Aquel hijo era ya el cuarto y su padre no sabía si llegaría a conocerlo. El día que nació, Arcadio formaba ya parte de un batallón de trabajo encargado de reconstruir las carreteras de acceso a Madrid.
Allí dejó de ser un hombre muy fuerte. El primer jefe que tuvo el batallón no estaba nada contento con aquel destino. Falangista de carné, con varias menciones honoríficas por su conducta en campaña y hasta una condecoración colectiva, consideraba humillante aquel puesto de mierda al que su mujer se había negado a seguirle, y estaba dispuesto a presentar a cualquier precio unos resultados irreprochables, así que ahorró todo lo que pudo en la comida de los prisioneros y alargó proporcionadamente sus jornadas de trabajo, hasta que la brillantez de su gestión le valió por fin un despacho decente en Madrid, al cabo de tres años de destierro.

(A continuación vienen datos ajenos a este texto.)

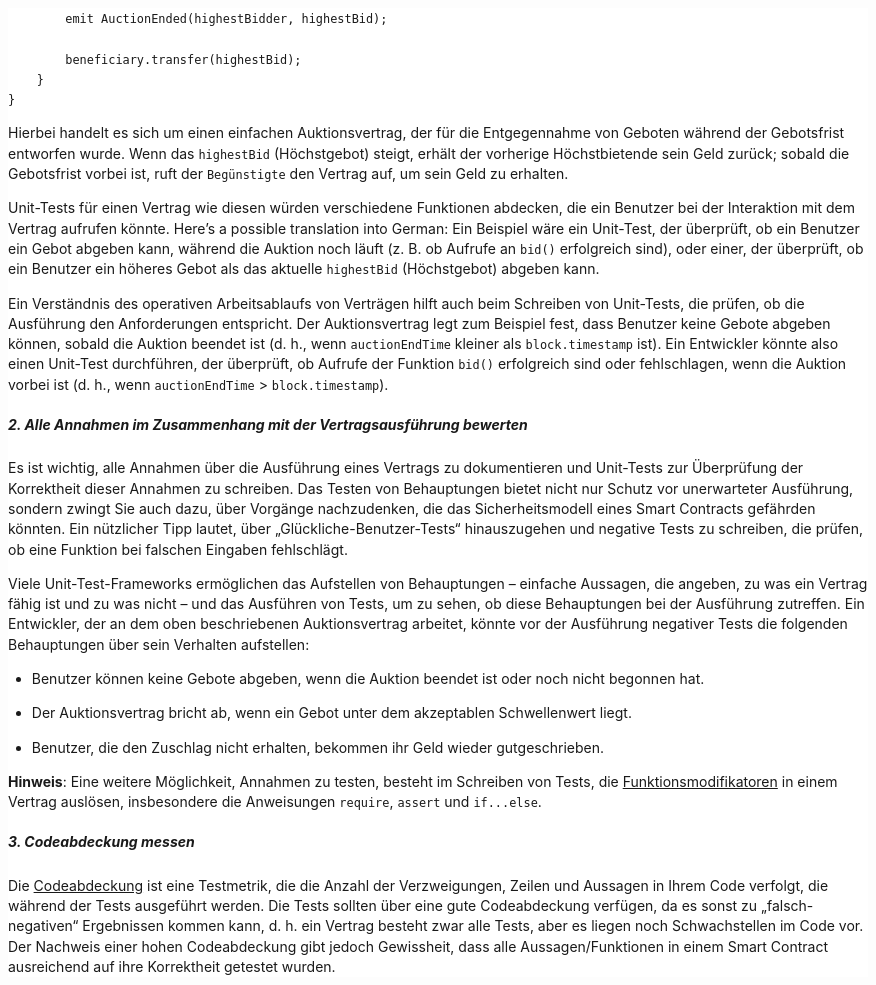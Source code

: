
 ```
        emit AuctionEnded(highestBidder, highestBid);

        beneficiary.transfer(highestBid);
    }
}
```

Hierbei handelt es sich um einen einfachen Auktionsvertrag, der für die Entgegennahme von Geboten während der Gebotsfrist entworfen wurde. Wenn das `highestBid` (Höchstgebot) steigt, erhält der vorherige Höchstbietende sein Geld zurück; sobald die Gebotsfrist vorbei ist, ruft der `Begünstigte` den Vertrag auf, um sein Geld zu erhalten.

Unit-Tests für einen Vertrag wie diesen würden verschiedene Funktionen abdecken, die ein Benutzer bei der Interaktion mit dem Vertrag aufrufen könnte. Here’s a possible translation into German: Ein Beispiel wäre ein Unit-Test, der überprüft, ob ein Benutzer ein Gebot abgeben kann, während die Auktion noch läuft (z. B. ob Aufrufe an `bid()` erfolgreich sind), oder einer, der überprüft, ob ein Benutzer ein höheres Gebot als das aktuelle `highestBid` (Höchstgebot) abgeben kann.

Ein Verständnis des operativen Arbeitsablaufs von Verträgen hilft auch beim Schreiben von Unit-Tests, die prüfen, ob die Ausführung den Anforderungen entspricht. Der Auktionsvertrag legt zum Beispiel fest, dass Benutzer keine Gebote abgeben können, sobald die Auktion beendet ist (d. h., wenn `auctionEndTime` kleiner als `block.timestamp` ist). Ein Entwickler könnte also einen Unit-Test durchführen, der überprüft, ob Aufrufe der Funktion `bid()` erfolgreich sind oder fehlschlagen, wenn die Auktion vorbei ist (d. h., wenn `auctionEndTime` > `block.timestamp`).

##### 2. Alle Annahmen im Zusammenhang mit der Vertragsausführung bewerten

Es ist wichtig, alle Annahmen über die Ausführung eines Vertrags zu dokumentieren und Unit-Tests zur Überprüfung der Korrektheit dieser Annahmen zu schreiben. Das Testen von Behauptungen bietet nicht nur Schutz vor unerwarteter Ausführung, sondern zwingt Sie auch dazu, über Vorgänge nachzudenken, die das Sicherheitsmodell eines Smart Contracts gefährden könnten. Ein nützlicher Tipp lautet, über „Glückliche-Benutzer-Tests“ hinauszugehen und negative Tests zu schreiben, die prüfen, ob eine Funktion bei falschen Eingaben fehlschlägt.

Viele Unit-Test-Frameworks ermöglichen das Aufstellen von Behauptungen – einfache Aussagen, die angeben, zu was ein Vertrag fähig ist und zu was nicht – und das Ausführen von Tests, um zu sehen, ob diese Behauptungen bei der Ausführung zutreffen. Ein Entwickler, der an dem oben beschriebenen Auktionsvertrag arbeitet, könnte vor der Ausführung negativer Tests die folgenden Behauptungen über sein Verhalten aufstellen:

- Benutzer können keine Gebote abgeben, wenn die Auktion beendet ist oder noch nicht begonnen hat.

- Der Auktionsvertrag bricht ab, wenn ein Gebot unter dem akzeptablen Schwellenwert liegt.

- Benutzer, die den Zuschlag nicht erhalten, bekommen ihr Geld wieder gutgeschrieben.

**Hinweis**: Eine weitere Möglichkeit, Annahmen zu testen, besteht im Schreiben von Tests, die [Funktionsmodifikatoren](https://docs.soliditylang.org/en/v0.8.16/contracts.html#function-modifiers) in einem Vertrag auslösen, insbesondere die Anweisungen `require`, `assert` und `if...else`.

##### 3. Codeabdeckung messen

Die [Codeabdeckung](https://en.m.wikipedia.org/wiki/Code_coverage) ist eine Testmetrik, die die Anzahl der Verzweigungen, Zeilen und Aussagen in Ihrem Code verfolgt, die während der Tests ausgeführt werden. Die Tests sollten über eine gute Codeabdeckung verfügen, da es sonst zu „falsch-negativen“ Ergebnissen kommen kann, d. h. ein Vertrag besteht zwar alle Tests, aber es liegen noch Schwachstellen im Code vor. Der Nachweis einer hohen Codeabdeckung gibt jedoch Gewissheit, dass alle Aussagen/Funktionen in einem Smart Contract ausreichend auf ihre Korrektheit getestet wurden.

Su sucesor era un buen hombre que, entre otras medidas urgentes, restableció el derecho de los penados a mantener correspondencia con sus familias aunque los sellos costaran dinero. Arcadio le escribió a su mujer dos cartas iguales. Envió una a su antigua dirección de la Corredera Alta, donde no creía que Sebas hubiera podido seguir viviendo, y otra a la casa de la calle Velázquez donde su mujer servía cuando él la conoció, con–fiando en que allí alguien conociera su paradero. Ella le contestó a vuelta de correo, contándole que en febrero del año 40 había tenido otra niña, que le había puesto Socorro, igual que su madre, que los hijos mayores estaban bien e iban todos a la escuela, que se habían mudado a una
buhardilla de la calle Concepción Jerónima, muy cerca de la Plaza Mayor, que había vuelto a trabajar para doña Sara y todos los días, menos los domingos, echaba nueve o diez horas en su casa, que la señora se portaba muy bien con ella y la dejaba ir a trabajar con la pequeña, que la pobrecilla había tenido mala suerte porque su marido estaba enfermo con un mal muy raro que le había dejado inútil la pierna derecha, que no se preocupara por nada, que algunos viejos amigos la socorrían como podían, que no necesitaba seguir viéndole para seguir queriéndole, y que le quería.